Neste contexto, ao pensarmos no Brasil que queremos para as pessoas com deficiência, seria aquele que cumpre as leis voltadas para essa população, que reconhece a necessidade de implementações de políticas públicas que contemple em especial a atenção integral à saúde.
De acordo com a Política Nacional de Saúde da Pessoa com Deficiência e as próprias diretrizes do SUS, toda pessoa com deficiência tem o direito de acesso à saúde de forma equânime em todos os níveis de atenção, o que inclui, mas não se limita, a reabilitação. Cabe ressaltar que, para que isso se efetive, é necessário melhorar os mecanismos de informação sobre a deficiência e a capacitação de trabalhadores da saúde e de gestores, em todo território nacional.

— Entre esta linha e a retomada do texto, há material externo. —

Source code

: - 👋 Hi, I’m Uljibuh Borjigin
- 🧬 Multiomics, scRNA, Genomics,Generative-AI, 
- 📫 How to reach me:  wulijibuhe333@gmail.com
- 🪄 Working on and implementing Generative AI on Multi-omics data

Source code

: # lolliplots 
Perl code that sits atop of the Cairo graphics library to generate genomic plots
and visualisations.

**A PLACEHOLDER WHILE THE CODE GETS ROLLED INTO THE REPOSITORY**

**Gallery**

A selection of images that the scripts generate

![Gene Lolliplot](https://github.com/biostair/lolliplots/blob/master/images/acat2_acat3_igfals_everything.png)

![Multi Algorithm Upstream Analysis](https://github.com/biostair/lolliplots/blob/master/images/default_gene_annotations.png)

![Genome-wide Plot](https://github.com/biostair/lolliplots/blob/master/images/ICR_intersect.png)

Em meio a necessidade de debates e reconstruções, temos em vigência a 17ª Conferência Nacional de Saúde. As Conferência de Saúde, que ocorrem a cada quatro anos e servem para avaliar a situação de saúde do povo brasileiro, são espaços de participação popular para a construção das políticas públicas do Sistema Único de Saúde (SUS). Mais do que isso, representam a oportunidade de dialogar com o poder público, determinando os rumos da saúde para que estejam alinhadas com as nossas necessidades enquanto pessoas usuárias do maior sistema público de saúde do mundo, o SUS.

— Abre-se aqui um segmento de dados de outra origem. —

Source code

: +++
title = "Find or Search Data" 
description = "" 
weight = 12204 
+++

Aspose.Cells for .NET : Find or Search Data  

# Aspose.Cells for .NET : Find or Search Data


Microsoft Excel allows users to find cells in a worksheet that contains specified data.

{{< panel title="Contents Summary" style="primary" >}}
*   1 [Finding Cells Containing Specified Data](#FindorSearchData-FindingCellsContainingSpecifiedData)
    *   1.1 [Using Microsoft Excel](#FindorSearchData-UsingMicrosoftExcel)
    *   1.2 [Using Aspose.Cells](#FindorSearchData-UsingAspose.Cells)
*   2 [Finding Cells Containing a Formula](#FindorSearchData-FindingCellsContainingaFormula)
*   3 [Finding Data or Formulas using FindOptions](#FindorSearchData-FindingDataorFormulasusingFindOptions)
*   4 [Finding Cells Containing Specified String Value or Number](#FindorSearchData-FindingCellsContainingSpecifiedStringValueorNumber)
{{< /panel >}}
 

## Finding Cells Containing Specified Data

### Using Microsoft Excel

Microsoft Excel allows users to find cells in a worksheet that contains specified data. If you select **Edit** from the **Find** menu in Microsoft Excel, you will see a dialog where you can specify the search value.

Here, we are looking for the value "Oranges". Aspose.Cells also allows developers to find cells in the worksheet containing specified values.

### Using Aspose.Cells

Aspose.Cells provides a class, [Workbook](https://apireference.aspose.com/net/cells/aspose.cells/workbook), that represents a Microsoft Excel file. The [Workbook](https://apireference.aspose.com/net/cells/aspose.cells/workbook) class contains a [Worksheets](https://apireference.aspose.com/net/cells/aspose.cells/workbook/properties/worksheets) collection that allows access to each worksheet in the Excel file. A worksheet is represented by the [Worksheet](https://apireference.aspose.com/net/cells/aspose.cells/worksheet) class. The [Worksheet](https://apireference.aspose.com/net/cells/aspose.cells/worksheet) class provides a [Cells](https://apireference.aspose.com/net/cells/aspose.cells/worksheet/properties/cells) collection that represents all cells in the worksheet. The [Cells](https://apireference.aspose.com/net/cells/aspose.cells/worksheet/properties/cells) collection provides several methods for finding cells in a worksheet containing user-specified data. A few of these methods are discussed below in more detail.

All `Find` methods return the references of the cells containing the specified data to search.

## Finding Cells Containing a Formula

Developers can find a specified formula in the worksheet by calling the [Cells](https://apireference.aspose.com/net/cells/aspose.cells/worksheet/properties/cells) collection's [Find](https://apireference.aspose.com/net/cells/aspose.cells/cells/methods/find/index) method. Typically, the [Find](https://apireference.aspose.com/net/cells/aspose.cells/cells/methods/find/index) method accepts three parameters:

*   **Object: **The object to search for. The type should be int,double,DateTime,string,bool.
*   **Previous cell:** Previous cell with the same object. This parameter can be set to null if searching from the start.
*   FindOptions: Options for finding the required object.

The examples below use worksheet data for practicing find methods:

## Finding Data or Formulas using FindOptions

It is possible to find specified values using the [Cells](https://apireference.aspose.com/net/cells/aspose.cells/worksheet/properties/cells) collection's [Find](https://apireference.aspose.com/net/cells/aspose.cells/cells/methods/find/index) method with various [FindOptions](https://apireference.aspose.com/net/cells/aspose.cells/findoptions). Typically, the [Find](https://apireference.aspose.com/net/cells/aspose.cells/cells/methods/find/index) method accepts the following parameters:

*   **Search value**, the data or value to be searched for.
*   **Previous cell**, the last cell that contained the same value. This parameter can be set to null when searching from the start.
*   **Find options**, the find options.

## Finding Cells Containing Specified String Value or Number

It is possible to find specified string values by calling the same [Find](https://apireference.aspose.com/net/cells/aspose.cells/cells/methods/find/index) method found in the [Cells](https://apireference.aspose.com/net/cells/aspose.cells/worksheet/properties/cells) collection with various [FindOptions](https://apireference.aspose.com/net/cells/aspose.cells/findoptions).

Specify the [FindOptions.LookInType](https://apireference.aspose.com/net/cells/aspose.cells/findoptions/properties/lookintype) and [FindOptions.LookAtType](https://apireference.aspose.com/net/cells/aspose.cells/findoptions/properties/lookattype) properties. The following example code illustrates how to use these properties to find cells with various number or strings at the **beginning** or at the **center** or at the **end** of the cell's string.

Desta forma, para o Brasil que queremos se realize, em especial para as pessoas com deficiência, é indispensável a participação efetiva dos interessados na construção e elaboração de políticas públicas, por isso, reafirmamos a necessidade de garantia dos direitos das pessoas com deficiência e as convocamos a participarem ativamente das etapas que envolvem a 17ª Conferência Nacional de Saúde, que já começaram por meio de suas atividades preparatórias e etapas municipais.
Com o tema “Garantir Direitos e Defender o SUS, a Vida e a Democracia – Amanhã vai ser outro dia”, precisamos refletir sobre qual é o nosso papel, enquanto pessoas com deficiência e sociedade civil organizada, nessas defesas e, principalmente, que não há democracia possível sem a participação de TODA a população.
Os impedimentos ao exercício da cidadania das pessoas com deficiência precisam ser coletivamente enfrentados, o que exige um diálogo aprofundado sobre a temática, a fim de que ações e políticas públicas implementadas sejam realmente eficazes para o bem-estar social dessa população, ao respeitar as suas caraterísticas e particularidades.
Com a necessidade de reafirmar a importância da democracia participativa, cabe destacar que nós, pessoas com deficiência, somos mulheres e homens, pessoas LGBTI+, pessoas idosas, pessoas negras, indígenas, pessoas ativas profissionalmente, pessoas em situação de rua, pessoas vivendo com HIV e outras condições crônicas, entre tantas outras identidades políticas.
A presença atuante das pessoas com deficiência é fundamental para que o amanhã seja outro dia, afinal “nada sobre nós, sem nós”!